In a study published last week in the journal PLOS Pathogens, a team from Emory University winnowed down the potential factors by disproving the notion that radiation played a part. The researchers infected six rhesus monkeys with a hybrid of HIV and SIV (simian immunodeficiency virus) known as SHIV. All six monkeys received a course of antiretroviral drugs; mirroring the circumstances of Brown’s illness, three monkeys underwent radiation, which destroyed the majority of their white blood cells, followed by transplants of stem cells from their own bone marrow, which had been stored before they were infected.
When all six monkeys were subsequently taken off of their antiretroviral drugs, five of them—the three that hadn’t received transplants and two that had—saw their viral levels shoot back up almost immediately. (The sixth monkey, who had also received a transplant, was put down by the researchers after its kidneys failed.)
While not a definitive answer, the experiment does resolve one question about Brown’s treatment: The radiation for his leukemia, even though it destroyed many of his HIV-infected cells in the short term, likely had little to do with his eventual permanent cure.
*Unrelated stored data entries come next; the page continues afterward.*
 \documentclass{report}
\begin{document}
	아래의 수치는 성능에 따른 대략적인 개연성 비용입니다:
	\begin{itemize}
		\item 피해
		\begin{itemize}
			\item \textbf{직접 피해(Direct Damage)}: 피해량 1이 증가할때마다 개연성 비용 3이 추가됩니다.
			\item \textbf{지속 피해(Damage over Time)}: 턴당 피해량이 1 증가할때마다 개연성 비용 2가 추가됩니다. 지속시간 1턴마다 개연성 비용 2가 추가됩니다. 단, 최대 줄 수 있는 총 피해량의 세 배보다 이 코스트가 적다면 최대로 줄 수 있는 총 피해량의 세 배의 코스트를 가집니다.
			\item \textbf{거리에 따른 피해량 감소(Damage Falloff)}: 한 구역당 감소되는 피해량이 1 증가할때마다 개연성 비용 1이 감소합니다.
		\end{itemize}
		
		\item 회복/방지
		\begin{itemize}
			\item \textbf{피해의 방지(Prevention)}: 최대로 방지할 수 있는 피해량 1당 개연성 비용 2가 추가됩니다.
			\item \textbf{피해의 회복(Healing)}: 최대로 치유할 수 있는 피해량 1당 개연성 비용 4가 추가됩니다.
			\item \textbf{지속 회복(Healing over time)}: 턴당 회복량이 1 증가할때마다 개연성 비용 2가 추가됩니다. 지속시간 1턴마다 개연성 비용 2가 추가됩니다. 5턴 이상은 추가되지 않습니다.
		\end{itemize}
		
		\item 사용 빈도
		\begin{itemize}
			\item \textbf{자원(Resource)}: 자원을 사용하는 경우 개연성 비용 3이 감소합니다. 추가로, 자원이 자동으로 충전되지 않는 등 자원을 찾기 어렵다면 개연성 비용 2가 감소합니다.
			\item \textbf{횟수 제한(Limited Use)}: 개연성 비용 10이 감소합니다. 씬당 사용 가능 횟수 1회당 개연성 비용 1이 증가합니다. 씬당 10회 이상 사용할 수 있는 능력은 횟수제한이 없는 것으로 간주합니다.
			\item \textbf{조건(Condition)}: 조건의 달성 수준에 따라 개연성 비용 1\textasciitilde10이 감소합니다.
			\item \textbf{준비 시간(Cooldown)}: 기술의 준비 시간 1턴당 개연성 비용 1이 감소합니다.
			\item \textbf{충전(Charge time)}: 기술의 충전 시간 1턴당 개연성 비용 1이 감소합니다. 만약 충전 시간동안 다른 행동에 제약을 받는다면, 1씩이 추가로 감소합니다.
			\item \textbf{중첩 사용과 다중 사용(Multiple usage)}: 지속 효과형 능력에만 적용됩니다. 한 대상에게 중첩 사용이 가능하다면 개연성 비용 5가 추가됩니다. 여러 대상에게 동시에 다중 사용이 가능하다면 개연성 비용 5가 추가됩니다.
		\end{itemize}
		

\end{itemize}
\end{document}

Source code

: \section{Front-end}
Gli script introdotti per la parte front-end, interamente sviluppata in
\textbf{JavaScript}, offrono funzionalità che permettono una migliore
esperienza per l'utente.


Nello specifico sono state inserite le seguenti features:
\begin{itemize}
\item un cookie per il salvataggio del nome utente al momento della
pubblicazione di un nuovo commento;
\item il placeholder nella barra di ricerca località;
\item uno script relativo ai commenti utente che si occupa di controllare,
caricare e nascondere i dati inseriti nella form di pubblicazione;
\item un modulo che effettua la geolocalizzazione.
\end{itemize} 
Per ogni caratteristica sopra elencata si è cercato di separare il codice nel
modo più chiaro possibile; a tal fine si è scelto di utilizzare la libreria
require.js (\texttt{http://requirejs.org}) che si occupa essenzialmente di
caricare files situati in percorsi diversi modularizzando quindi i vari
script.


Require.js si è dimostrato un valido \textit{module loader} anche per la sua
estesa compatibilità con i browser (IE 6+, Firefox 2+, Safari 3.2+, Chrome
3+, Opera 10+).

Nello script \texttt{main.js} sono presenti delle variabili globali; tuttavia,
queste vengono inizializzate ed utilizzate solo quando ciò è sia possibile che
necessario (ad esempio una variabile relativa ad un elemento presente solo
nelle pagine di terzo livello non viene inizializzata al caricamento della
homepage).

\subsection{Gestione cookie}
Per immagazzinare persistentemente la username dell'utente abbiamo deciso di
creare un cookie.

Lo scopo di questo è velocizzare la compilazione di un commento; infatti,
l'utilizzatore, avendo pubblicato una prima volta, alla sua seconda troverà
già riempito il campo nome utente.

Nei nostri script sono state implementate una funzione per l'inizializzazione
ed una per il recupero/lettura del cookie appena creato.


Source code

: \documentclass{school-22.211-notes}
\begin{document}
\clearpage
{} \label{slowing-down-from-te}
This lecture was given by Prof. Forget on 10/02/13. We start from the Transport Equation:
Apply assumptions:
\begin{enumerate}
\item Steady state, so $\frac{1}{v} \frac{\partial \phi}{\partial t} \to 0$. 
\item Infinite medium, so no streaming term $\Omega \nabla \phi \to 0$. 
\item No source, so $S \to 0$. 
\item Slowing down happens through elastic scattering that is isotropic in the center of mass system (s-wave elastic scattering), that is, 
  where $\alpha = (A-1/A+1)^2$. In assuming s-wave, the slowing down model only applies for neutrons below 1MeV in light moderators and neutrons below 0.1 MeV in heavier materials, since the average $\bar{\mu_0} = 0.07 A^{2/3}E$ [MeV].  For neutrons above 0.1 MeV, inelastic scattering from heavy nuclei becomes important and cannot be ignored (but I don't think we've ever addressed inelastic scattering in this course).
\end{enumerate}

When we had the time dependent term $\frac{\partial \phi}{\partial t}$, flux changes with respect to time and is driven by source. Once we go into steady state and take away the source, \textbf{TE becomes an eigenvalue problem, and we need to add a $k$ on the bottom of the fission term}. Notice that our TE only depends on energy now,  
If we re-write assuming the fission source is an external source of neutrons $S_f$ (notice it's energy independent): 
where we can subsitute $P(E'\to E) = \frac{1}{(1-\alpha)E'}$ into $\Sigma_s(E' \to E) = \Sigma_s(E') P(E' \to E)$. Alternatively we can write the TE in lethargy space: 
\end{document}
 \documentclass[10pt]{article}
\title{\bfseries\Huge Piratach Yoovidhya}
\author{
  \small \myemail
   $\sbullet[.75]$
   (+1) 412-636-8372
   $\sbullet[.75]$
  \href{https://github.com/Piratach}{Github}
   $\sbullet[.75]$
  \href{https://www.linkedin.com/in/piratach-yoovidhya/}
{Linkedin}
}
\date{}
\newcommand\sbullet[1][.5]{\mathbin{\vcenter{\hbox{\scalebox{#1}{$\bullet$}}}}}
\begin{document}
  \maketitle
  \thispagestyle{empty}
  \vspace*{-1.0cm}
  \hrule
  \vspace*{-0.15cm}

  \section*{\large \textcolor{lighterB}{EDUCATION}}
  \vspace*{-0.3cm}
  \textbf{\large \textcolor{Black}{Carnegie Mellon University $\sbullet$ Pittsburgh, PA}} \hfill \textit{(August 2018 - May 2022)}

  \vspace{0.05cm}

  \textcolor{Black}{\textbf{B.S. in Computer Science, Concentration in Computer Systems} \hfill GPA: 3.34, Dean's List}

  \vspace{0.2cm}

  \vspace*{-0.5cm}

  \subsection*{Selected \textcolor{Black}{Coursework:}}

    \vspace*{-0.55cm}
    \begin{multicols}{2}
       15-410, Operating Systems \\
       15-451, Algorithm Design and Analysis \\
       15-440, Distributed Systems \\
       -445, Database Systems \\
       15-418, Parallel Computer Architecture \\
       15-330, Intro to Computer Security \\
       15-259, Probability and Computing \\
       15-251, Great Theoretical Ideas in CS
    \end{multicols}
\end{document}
But other questions still linger; with one factor out of the way, researchers are now left with the two factors that the PLOS study didn’t address. Because the monkeys received transplants from their own bodies, as opposed to donor stem cells, graft-versus-host disease is still in the running, as is the possibility that the donor’s CCR5 mutation simply left Brown’s immune system insulated against HIV. In their paper, the Emory researchers declared that bone-marrow transplant is still “a feasible intervention that can lead to a marked reduction of the virus reservoir,” though recent results have offered more setbacks than promises—the “Boston patients,” two men thought to be cured of HIV after bone-marrow transplants last year, suffered relapses a few months after going off their medications.
But still, by process of elimination, researchers are inching toward an understanding of the virus’ Achilles’ heel—and by extension, toward new treatments for an infection that currently affects around 36 million people worldwide.
Or rather, 36 million minus one. As the Berlin patient told The Seattle Times last year, “I don’t want to be the only person cured of HIV.”